We plot the smoothed DEMs to see if hillshade effect works:

In [8]:
def f(time):
    plt.figure(figsize=(6,10)) #set up plot
    mydem = blurdems[time] #get the dem values for each timestep
    hillshade = es.hillshade(mydem, azimuth=az, altitude=alt) #create hillshade for better visualisation, same variables as before

    plt.title('DEM - Blur')
    plt.imshow(mydem, cmap='gist_earth', vmin=-8, vmax=2) #try 'cubehelix' as an alternative?
    plt.colorbar()
    plt.imshow(hillshade, cmap='Greys', alpha=0.4)
    plt.show()

interactive_plot = interactive(f, time=widgets.IntSlider(min=0, max=15, step=1, layout=Layout(width='700px')))
output = interactive_plot.children[-1]
output.layout.width = '800px'
interactive_plot

interactive(children=(IntSlider(value=0, description='time', layout=Layout(width='700px'), max=15), Output(lay…

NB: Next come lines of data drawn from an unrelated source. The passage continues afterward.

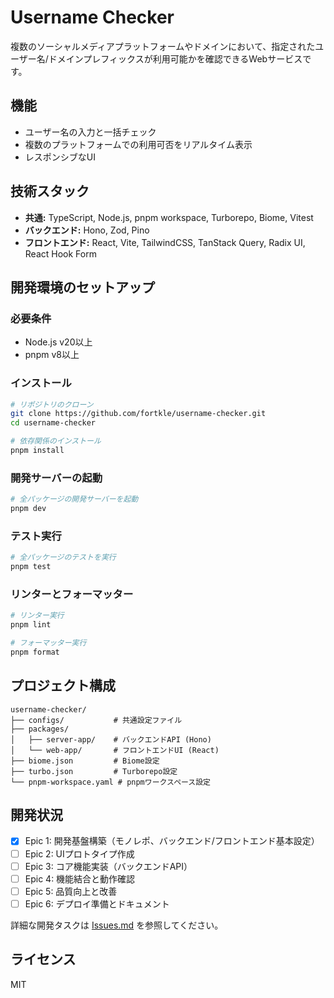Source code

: # Username Checker

複数のソーシャルメディアプラットフォームやドメインにおいて、指定されたユーザー名/ドメインプレフィックスが利用可能かを確認できるWebサービスです。

## 機能

- ユーザー名の入力と一括チェック
- 複数のプラットフォームでの利用可否をリアルタイム表示
- レスポンシブなUI

## 技術スタック

- **共通:** TypeScript, Node.js, pnpm workspace, Turborepo, Biome, Vitest
- **バックエンド:** Hono, Zod, Pino
- **フロントエンド:** React, Vite, TailwindCSS, TanStack Query, Radix UI, React Hook Form

## 開発環境のセットアップ

### 必要条件

- Node.js v20以上
- pnpm v8以上

### インストール

```bash
# リポジトリのクローン
git clone https://github.com/fortkle/username-checker.git
cd username-checker

# 依存関係のインストール
pnpm install
```

### 開発サーバーの起動

```bash
# 全パッケージの開発サーバーを起動
pnpm dev
```

### テスト実行

```bash
# 全パッケージのテストを実行
pnpm test
```

### リンターとフォーマッター

```bash
# リンター実行
pnpm lint

# フォーマッター実行
pnpm format
```

## プロジェクト構成

```
username-checker/
├── configs/           # 共通設定ファイル
├── packages/
│   ├── server-app/    # バックエンドAPI (Hono)
│   └── web-app/       # フロントエンドUI (React)
├── biome.json         # Biome設定
├── turbo.json         # Turborepo設定
└── pnpm-workspace.yaml # pnpmワークスペース設定
```

## 開発状況

- [x] Epic 1: 開発基盤構築（モノレポ、バックエンド/フロントエンド基本設定）
- [ ] Epic 2: UIプロトタイプ作成
- [ ] Epic 3: コア機能実装（バックエンドAPI）
- [ ] Epic 4: 機能結合と動作確認
- [ ] Epic 5: 品質向上と改善
- [ ] Epic 6: デプロイ準備とドキュメント

詳細な開発タスクは [Issues.md](./Issues.md) を参照してください。

## ライセンス

MIT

Next step is to apply a canny edge detection, which basically consists of detecting a change in colors in an image (in this case, that change will be equivalent to a fault):

In [9]:
#These parameters can and should be modified depending on the dataset.
#You can manually vary them and compare the results!
sigma = 2.7 #lower number, more faults detected but more noise too
lowth = 0.15
highth = 0.2

def f(time):

    rawdem = dems[time] #get the raw dem for each timestep
    blurdem = blurdems[time] #get the blurred dem for each timestep
    rawhillshade = es.hillshade(rawdem, azimuth=az, altitude=alt) #create hillshade for better visualisation
    hillshade = es.hillshade(blurdem, azimuth=az, altitude=alt) #create hillshade for better visualisation
    faults = feature.canny(blurdem, sigma=sigma, low_threshold=lowth, high_threshold=highth)
    faultsraw = feature.canny(rawdem, sigma=sigma, low_threshold=lowth, high_threshold=highth)

    fig, axs = plt.subplots(1, 4, figsize=(18, 12), sharex=True, sharey=True) # set up plot

    axs[0].imshow(rawdem, cmap='gist_earth', vmin=-8, vmax=2) #plot raw DEM
    axs[0].set_title('DEM - Original', fontsize=12)
    axs[0].imshow(rawhillshade, cmap='Greys', alpha=0.4)

    axs[1].imshow(faultsraw, cmap='Greys') #plot what we detect from applying canny edge detection to raw DEM
    axs[1].set_title('Detected edges', fontsize=12)

    axs[2].imshow(blurdem,cmap='gist_earth', vmin=-8, vmax=2) #plot smoothed DEM
    axs[2].set_title('DEM - Smoothed', fontsize=12)
    axs[2].imshow(hillshade, cmap='Greys', alpha=0.4)

    axs[3].imshow(faults, cmap='Greys') #plot what we detect from applying canny edge detection to smoothed DEM
    axs[3].set_title('Detected edges', fontsize=12)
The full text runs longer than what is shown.